**Dataset records**
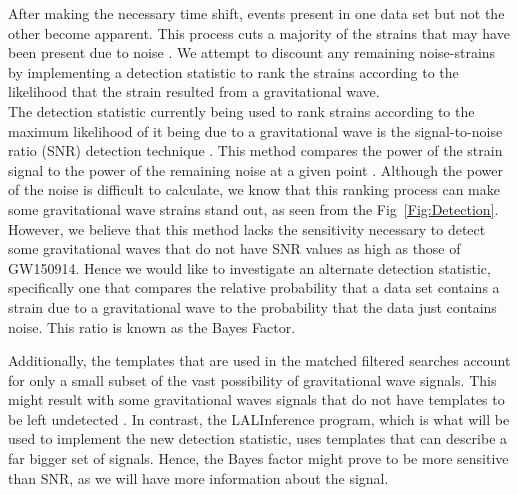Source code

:\documentclass{article}
\begin{document}
    After making the necessary time shift, events present in one data set but not the other become apparent. This process cuts a majority of the strains that may have been present due to noise \cite{DetectionPaper}. We attempt to discount any remaining noise-strains by implementing a detection statistic to rank the strains according to the likelihood that the strain resulted from a gravitational wave.\\
  
  
  \indent The detection statistic currently being used to rank strains according to the maximum likelihood of it being due to a gravitational wave is the signal-to-noise ratio (SNR) detection technique \cite{Enia}. This method compares the power of the strain signal to the power of the remaining noise at a given point \cite{RSmith}. Although the power of the noise is difficult to calculate, we know that this ranking process can make some gravitational wave strains stand out, as seen from the Fig~\ref{Fig:Detection}.  However, we believe that this method lacks the sensitivity necessary to detect some gravitational waves that do not have SNR values as high as those of GW150914. Hence we would like to investigate an alternate detection statistic, specifically one that compares the relative probability that a data set contains a strain due to a gravitational wave to the probability that the data just contains noise. This ratio is known as the Bayes Factor.
  
  
  Additionally, the templates that are used in the matched filtered searches account for only a small subset of the vast possibility of gravitational wave signals. This might result with some gravitational waves signals that do not have templates to be left undetected .  In contrast, the LALInference program, which is what will be used to implement the new detection statistic, uses templates that can describe a far bigger set of signals. Hence, the Bayes factor might prove to be more sensitive than SNR, as we will have more information about the signal.
  
  
  
\end{document}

**Instructions to follow**
Without the pictures, give the entries above back exactly.

**Result**
Source code

:\documentclass{article}
\begin{document}
    After making the necessary time shift, events present in one data set but not the other become apparent. This process cuts a majority of the strains that may have been present due to noise \cite{DetectionPaper}. We attempt to discount any remaining noise-strains by implementing a detection statistic to rank the strains according to the likelihood that the strain resulted from a gravitational wave.\\
  
  
  \indent The detection statistic currently being used to rank strains according to the maximum likelihood of it being due to a gravitational wave is the signal-to-noise ratio (SNR) detection technique \cite{Enia}. This method compares the power of the strain signal to the power of the remaining noise at a given point \cite{RSmith}. Although the power of the noise is difficult to calculate, we know that this ranking process can make some gravitational wave strains stand out, as seen from the Fig~\ref{Fig:Detection}.  However, we believe that this method lacks the sensitivity necessary to detect some gravitational waves that do not have SNR values as high as those of GW150914. Hence we would like to investigate an alternate detection statistic, specifically one that compares the relative probability that a data set contains a strain due to a gravitational wave to the probability that the data just contains noise. This ratio is known as the Bayes Factor.
  
  
  Additionally, the templates that are used in the matched filtered searches account for only a small subset of the vast possibility of gravitational wave signals. This might result with some gravitational waves signals that do not have templates to be left undetected .  In contrast, the LALInference program, which is what will be used to implement the new detection statistic, uses templates that can describe a far bigger set of signals. Hence, the Bayes factor might prove to be more sensitive than SNR, as we will have more information about the signal.
  
  
  
\end{document}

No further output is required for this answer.